Just like her namesake, Hester will not cop to the identity of her brood's fathers, so she struggles to elevate her life through hard work and teaching herself the alphabet. She's mastered only a capital letter "A," which she writes at every opportunity, and which becomes her badge of shame in our glorious information age. Regardless of her educational shortcomings, Hester is generous to a fault with everyone, including the scabrously selfish men who have fathered her children. Among them is Reverend D. (Anthony Elfonzia Nickerson), interrupting his spiritual invocations to demand a blowjob from Hester, who is visiting him to seek child support. She obliges. Along the way, her good nature is victimized in various ways by lots of others, including her street buddy/prostitute Amiga (played with sinuous sleaziness by Cassandra Vincent). Thankfully, Parks avoids turning Hester into a masochistic schlemiel by giving her great personal dignity and a glow born of her supersized maternal affection. Those qualities are sorely tested, however, and near the end, she buckles under the pressure.

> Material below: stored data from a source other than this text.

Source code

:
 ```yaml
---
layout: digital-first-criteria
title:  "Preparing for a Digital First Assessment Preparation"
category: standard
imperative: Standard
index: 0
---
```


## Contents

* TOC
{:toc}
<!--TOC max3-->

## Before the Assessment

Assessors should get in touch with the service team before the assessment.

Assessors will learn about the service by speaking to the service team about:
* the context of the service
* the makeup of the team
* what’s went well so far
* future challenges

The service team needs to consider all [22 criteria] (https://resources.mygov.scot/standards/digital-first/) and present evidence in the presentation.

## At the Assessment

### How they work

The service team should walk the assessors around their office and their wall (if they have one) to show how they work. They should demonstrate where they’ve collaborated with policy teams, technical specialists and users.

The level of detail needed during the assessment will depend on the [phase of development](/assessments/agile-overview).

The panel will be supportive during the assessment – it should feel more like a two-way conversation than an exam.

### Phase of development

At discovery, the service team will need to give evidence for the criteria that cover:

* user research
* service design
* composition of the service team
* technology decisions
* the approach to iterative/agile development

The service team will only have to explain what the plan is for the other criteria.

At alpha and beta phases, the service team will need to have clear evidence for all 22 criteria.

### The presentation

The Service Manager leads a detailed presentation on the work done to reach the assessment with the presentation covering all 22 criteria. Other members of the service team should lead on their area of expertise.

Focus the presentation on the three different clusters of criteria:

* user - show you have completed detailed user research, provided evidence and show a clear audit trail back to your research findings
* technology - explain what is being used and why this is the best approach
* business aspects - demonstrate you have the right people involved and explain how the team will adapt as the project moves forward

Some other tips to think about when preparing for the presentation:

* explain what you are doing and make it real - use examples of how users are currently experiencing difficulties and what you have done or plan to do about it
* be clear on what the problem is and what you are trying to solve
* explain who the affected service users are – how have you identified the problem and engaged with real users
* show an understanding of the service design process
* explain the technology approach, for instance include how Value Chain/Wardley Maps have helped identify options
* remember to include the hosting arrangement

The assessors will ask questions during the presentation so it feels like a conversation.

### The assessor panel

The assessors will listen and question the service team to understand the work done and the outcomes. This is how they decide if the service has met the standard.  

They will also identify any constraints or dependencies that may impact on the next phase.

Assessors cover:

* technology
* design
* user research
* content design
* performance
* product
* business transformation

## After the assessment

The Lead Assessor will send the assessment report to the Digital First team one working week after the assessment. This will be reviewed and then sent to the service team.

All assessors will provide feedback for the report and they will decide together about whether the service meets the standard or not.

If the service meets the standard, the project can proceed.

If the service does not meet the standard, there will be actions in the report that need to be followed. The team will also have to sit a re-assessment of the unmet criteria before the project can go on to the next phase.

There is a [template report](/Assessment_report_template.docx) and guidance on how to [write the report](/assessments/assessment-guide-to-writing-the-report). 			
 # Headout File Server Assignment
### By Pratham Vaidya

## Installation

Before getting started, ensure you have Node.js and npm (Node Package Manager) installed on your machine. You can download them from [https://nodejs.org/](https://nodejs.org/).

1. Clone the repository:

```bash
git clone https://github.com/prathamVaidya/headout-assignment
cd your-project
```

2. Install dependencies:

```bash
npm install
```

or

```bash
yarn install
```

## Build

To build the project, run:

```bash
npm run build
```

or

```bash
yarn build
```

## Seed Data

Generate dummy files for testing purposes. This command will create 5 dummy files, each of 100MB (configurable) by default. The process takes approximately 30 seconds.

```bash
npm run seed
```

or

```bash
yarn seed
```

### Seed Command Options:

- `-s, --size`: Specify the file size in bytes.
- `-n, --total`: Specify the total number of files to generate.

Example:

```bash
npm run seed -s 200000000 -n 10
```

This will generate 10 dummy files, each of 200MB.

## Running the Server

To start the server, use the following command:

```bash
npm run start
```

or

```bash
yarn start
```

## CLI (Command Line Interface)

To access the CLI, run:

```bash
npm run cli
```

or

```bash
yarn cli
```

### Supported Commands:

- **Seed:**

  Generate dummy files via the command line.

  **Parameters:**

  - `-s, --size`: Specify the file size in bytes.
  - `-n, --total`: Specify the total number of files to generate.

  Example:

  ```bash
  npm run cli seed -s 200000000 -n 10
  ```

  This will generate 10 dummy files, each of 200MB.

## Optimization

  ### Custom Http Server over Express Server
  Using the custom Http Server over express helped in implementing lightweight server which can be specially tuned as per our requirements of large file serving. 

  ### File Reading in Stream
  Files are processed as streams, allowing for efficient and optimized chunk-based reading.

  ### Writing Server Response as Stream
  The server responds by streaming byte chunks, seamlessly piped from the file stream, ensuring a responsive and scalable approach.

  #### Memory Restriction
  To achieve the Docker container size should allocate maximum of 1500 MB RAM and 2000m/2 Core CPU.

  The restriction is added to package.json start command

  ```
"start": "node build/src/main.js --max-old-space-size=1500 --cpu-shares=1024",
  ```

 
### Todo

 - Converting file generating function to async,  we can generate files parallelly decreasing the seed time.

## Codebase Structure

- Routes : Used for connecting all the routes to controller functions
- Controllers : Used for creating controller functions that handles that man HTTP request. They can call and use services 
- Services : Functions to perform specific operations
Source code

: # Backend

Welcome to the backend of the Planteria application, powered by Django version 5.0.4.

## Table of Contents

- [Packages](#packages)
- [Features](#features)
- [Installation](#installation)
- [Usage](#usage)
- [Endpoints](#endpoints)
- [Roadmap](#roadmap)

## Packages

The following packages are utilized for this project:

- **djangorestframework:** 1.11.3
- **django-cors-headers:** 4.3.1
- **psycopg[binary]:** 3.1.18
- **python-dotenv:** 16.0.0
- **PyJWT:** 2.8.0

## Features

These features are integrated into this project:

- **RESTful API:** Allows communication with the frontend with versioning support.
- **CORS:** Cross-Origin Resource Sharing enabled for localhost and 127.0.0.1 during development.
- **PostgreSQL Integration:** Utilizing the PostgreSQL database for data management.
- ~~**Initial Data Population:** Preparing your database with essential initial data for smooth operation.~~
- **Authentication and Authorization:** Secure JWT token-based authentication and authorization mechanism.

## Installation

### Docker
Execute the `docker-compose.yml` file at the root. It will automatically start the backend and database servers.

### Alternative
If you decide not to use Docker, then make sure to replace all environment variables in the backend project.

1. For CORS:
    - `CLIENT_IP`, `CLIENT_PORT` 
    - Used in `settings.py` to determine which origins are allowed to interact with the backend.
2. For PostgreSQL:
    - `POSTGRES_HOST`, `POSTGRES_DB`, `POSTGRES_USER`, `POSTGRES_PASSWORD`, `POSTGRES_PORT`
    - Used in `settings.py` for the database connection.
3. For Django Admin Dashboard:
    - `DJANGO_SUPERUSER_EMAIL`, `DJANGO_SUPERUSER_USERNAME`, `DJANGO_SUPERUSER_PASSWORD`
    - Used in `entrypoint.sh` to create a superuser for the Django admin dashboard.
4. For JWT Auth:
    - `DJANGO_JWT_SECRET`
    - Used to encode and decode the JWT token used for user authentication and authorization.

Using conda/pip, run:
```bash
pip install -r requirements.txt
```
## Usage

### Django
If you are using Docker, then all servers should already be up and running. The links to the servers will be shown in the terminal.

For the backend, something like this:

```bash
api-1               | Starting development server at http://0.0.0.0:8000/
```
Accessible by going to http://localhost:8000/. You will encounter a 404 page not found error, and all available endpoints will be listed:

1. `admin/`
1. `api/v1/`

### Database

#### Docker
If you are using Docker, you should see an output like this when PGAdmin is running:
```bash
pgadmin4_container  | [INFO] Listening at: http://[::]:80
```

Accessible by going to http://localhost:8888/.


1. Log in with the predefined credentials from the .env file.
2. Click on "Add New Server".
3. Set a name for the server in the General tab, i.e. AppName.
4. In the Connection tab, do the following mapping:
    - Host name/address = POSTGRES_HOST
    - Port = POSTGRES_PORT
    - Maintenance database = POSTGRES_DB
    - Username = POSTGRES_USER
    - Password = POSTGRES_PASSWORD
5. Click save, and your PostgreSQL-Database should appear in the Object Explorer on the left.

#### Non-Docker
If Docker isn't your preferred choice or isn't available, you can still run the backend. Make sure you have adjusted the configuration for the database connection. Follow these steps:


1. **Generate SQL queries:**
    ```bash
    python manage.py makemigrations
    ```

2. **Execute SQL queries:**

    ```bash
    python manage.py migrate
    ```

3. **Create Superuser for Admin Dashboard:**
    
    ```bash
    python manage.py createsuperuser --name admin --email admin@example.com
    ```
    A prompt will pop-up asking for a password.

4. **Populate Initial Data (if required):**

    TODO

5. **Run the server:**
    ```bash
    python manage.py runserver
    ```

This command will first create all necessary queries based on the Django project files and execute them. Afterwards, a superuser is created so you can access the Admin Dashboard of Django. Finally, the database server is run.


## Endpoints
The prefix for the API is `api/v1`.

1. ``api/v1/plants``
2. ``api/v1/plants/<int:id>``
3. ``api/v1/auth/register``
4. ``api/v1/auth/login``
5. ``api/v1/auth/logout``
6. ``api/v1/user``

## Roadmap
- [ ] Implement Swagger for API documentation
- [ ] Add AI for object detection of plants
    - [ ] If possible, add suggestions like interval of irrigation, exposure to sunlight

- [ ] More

Most of Parks's characterizations in Blood are stereotypes, and Hester herself never really grows beyond her too-good-to-be-true persona. But these weaknesses are redeemed by the script's lively street-beat language. At one point, Amiga comments on Hester's moral focus: "A woman like Hester, driving her life all over the road, most often chooses to walk the straight and narrow." And Reverend D. shabbily blames Hester for their child-producing liaison: "Suffering is an enormous turn-on. She had four kids and came to me asking what to do. She had eyes . . . that say red spandex."
In an exceptional cast, the standout is Rasheryl McCreary, who is achingly wounded and relentlessly resilient as Hester. Perhaps her best moment is when she reconnects with Chili, the father of her first kid, and they do a memory dance, with McCreary's radiant face capturing the all-too-fleeting magic of the moment. As the eccentric Chili, Victor Dickerson twitches and twirls seductively in a radioactively vibrant blue suit. (Every actor except McCreary is double-cast as one of Hester's five children, and since three of the fathers play their own sons, the resemblance is . . . um, uncanny.)
Even given the dour subject matter, there are plenty of chuckles. One of the best is provided in a piece of stage business performed by a pitying yet predatory public health department doctor (Kevin Brewer), who brings his examining table with him in a truly ingenious way.
There is an irresistible musical flow to this material, and director Sonya Robbins has her players performing like a troupe of jazz all-stars -- blending smoothly during the ensemble family scenes, then vamping soulfully in their solo turns. The mood is augmented immeasurably by Todd Krispinsky's realistic set design. A few feet of dead-end railroad track and large concrete footers holding the bridge's rusting girders convey the rooted hopelessness of Hester's claustrophobic universe.
Parks's play seems to ask this ultimate question: Are our fates, like Hester's, inherently a part of us and "in the blood"? No doubt Bush and Cheney would answer yes, and would freely offer all the help they could, if only that blood were blue.